WORK REQUIRED
When you reach the records below, repeat each one exactly as written.

(Extracted data entries)
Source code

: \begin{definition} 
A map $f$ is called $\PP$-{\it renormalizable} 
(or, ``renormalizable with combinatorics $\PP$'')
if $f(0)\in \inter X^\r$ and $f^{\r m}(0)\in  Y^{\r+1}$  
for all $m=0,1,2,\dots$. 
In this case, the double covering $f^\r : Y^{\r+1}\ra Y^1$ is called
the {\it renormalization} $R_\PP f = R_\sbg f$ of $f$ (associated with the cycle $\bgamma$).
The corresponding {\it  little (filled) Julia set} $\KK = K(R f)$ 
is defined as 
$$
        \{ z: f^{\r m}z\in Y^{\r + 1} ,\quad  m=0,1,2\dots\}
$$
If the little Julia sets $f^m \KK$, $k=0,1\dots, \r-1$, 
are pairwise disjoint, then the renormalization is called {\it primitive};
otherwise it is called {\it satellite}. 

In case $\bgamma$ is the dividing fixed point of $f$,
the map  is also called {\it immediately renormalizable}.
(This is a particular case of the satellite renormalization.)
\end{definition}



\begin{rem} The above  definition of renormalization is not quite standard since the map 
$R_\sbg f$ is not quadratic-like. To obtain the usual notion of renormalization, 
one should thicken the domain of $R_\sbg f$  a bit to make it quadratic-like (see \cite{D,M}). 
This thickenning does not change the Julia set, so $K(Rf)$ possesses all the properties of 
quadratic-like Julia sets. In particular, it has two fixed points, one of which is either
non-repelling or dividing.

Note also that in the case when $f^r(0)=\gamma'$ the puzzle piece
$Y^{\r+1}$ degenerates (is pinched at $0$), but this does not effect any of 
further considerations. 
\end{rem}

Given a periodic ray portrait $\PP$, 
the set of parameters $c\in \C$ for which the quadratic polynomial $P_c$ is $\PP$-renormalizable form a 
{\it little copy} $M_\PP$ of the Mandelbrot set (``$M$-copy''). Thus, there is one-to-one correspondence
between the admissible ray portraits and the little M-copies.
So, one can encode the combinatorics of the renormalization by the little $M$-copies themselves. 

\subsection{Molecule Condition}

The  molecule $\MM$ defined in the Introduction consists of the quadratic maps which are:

EXERCISE RESULT
Source code

: \begin{definition} 
A map $f$ is called $\PP$-{\it renormalizable} 
(or, ``renormalizable with combinatorics $\PP$'')
if $f(0)\in \inter X^\r$ and $f^{\r m}(0)\in  Y^{\r+1}$  
for all $m=0,1,2,\dots$. 
In this case, the double covering $f^\r : Y^{\r+1}\ra Y^1$ is called
the {\it renormalization} $R_\PP f = R_\sbg f$ of $f$ (associated with the cycle $\bgamma$).
The corresponding {\it  little (filled) Julia set} $\KK = K(R f)$ 
is defined as 
$$
        \{ z: f^{\r m}z\in Y^{\r + 1} ,\quad  m=0,1,2\dots\}
$$
If the little Julia sets $f^m \KK$, $k=0,1\dots, \r-1$, 
are pairwise disjoint, then the renormalization is called {\it primitive};
otherwise it is called {\it satellite}. 

In case $\bgamma$ is the dividing fixed point of $f$,
the map  is also called {\it immediately renormalizable}.
(This is a particular case of the satellite renormalization.)
\end{definition}



\begin{rem} The above  definition of renormalization is not quite standard since the map 
$R_\sbg f$ is not quadratic-like. To obtain the usual notion of renormalization, 
one should thicken the domain of $R_\sbg f$  a bit to make it quadratic-like (see \cite{D,M}). 
This thickenning does not change the Julia set, so $K(Rf)$ possesses all the properties of 
quadratic-like Julia sets. In particular, it has two fixed points, one of which is either
non-repelling or dividing.

Note also that in the case when $f^r(0)=\gamma'$ the puzzle piece
$Y^{\r+1}$ degenerates (is pinched at $0$), but this does not effect any of 
further considerations. 
\end{rem}

Given a periodic ray portrait $\PP$, 
the set of parameters $c\in \C$ for which the quadratic polynomial $P_c$ is $\PP$-renormalizable form a 
{\it little copy} $M_\PP$ of the Mandelbrot set (``$M$-copy''). Thus, there is one-to-one correspondence
between the admissible ray portraits and the little M-copies.
So, one can encode the combinatorics of the renormalization by the little $M$-copies themselves. 

\subsection{Molecule Condition}

The  molecule $\MM$ defined in the Introduction consists of the quadratic maps which are:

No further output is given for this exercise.